Cet été, on a quand même vu une frange serrer les fesses et entendu des horreurs à chaque match de l’Algérie, craignant même des batailles rangées en cas de France-Algérie en quarts…

Exactement. Aussi parce qu’il y a des supporters qui n’en sont pas. Je ne vois pas l’utilité de casser, qu’on gagne ou qu’on perde. On aurait dû s’attarder à montrer des images d’interviews en Algérie, avec des gens qui ne comprennent pas ce genre de réactions et les condamnent. Je vais te dire, peut-être que les casseurs étaient les mêmes qui dansaient sous les drapeaux bleu blanc rouge en 1998. Ils ont cru en des choses, en des messages délivrés par ce qu’ont fait les Bleus et ensuite, ils ont vu Footix se barrer avec leurs illusions, dès le début des années 2000. Je suis prêt à parier que ce sont les mêmes personnes. C’est le problème de gens qui n’arrivent pas à trouver d’espace ou d’identité pour s’exprimer… Alors ils embrassent des choses peu louables car on leur en a promis d’autres qui ne sont pas arrivées.

Le jeu t’attire, on l’a compris. Les coulisses et les magouilles du pouvoir beaucoup moins. Quand tu entends parler de corruption à la FIFA, d’esclaves dans les stades du futur Mondial au Qatar, de racisme dans les tribunes, voire même de Luzenac qui ne peut monter en L2 car pas assez bankable pour les grands pontes du foot français, tu as mal à ton football ?

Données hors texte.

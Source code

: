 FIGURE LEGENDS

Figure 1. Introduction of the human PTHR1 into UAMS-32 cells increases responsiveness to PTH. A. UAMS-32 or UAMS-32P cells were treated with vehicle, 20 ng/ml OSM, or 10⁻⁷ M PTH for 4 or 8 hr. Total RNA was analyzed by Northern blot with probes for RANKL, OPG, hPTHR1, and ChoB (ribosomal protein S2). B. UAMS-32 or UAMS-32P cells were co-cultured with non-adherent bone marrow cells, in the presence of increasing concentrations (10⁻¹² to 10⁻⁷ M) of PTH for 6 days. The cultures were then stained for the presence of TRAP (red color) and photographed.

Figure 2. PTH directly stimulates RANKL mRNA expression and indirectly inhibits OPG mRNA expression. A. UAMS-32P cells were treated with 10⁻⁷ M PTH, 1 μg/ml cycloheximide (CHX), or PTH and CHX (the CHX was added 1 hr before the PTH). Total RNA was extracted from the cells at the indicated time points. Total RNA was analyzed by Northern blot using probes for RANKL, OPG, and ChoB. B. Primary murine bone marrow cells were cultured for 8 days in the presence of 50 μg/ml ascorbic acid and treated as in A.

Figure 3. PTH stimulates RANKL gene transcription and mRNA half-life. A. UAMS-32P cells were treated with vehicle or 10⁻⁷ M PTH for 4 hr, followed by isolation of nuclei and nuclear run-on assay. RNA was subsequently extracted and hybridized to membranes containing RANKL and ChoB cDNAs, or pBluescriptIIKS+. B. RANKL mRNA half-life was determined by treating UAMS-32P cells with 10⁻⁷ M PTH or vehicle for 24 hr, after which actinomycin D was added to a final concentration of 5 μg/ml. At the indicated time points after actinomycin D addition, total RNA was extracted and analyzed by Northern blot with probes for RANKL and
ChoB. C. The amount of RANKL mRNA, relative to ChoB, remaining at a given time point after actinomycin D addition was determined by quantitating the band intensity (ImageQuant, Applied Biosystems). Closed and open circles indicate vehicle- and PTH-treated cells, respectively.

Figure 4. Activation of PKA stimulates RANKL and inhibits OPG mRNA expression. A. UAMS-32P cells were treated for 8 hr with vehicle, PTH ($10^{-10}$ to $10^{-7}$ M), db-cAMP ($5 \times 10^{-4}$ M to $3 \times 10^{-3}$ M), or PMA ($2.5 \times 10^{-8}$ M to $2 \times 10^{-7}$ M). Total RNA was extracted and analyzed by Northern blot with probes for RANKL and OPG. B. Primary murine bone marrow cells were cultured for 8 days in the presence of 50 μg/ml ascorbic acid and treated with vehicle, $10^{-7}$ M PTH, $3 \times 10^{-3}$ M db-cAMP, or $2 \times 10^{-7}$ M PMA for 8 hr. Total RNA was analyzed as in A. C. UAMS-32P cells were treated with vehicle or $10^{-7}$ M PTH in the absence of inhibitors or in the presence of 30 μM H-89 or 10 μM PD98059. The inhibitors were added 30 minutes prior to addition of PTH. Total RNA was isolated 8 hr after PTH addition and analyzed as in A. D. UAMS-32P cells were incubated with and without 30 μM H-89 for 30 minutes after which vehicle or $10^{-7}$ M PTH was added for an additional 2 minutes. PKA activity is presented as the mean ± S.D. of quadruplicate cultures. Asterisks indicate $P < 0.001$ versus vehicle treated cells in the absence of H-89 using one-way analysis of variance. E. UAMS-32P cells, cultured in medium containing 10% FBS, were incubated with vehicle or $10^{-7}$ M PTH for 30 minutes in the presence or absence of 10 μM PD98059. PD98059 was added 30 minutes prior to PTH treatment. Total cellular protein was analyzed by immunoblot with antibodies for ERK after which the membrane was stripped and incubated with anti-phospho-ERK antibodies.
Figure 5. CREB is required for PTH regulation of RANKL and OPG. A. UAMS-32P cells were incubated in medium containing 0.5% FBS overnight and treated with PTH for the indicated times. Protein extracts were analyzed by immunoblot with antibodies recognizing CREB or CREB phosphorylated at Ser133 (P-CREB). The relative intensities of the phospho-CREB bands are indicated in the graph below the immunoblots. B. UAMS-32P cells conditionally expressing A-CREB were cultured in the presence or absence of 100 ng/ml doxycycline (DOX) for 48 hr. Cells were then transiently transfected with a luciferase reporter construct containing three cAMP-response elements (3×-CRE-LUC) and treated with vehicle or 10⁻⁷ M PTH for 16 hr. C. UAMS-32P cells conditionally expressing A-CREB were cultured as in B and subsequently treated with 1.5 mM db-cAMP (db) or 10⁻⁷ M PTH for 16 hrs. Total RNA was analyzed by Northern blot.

Oui, clairement. Pour moi, le football, c’est l’expression populaire par excellence et il faut défendre des valeurs nobles, car le peuple peut y accéder dans sa majorité. Mais quand on voit les reportages sur les tribunes en Italie, qui ne sont pas les seules gangrénées, puisque la tribune sud du Real ou les virages à Lyon, c’est la même et c’est usant. Et je parle même pas de clubs comme le Feyenoord Rotterdam ou le Zénith Saint-Pétersourg. Là, tu as carrément le Ku Klux Klan dans les gradins… Et tout ce dont tu as parlé dans ta question me désole. Peut-être pourrait-on déjà harmoniser les règles financières pour pratiquer le même football dans toute l’Europe déjà ? On arrive à se mettre d’accord pour harmoniser des trucs qui emmerdent toute l’UE, mais pas à partir du moment où ça arrange tout le monde ? Ensuite, pour les stades, pourquoi pas adopter la technique anglaise avec des caméras partout et du flicage du football qui permet de ne pas avoir de barrières en dehors des stades. C’est un débat que j’ai eu avec mon fils, le côté classe et sans violence du foot anglais. Mais comme je lui ai dit, il faut voir les divisions en dessous. C’est la guerre en D3. Des espèces de nazis, tu en trouves à tour de bras et ça s’envoie des parpaings. Par contre, c’est vrai que cette forme permet d’avoir la paix au plus haut niveau. C’est malheureux, mais bon, tu sais, un sport populaire = une foule, une masse = des cons.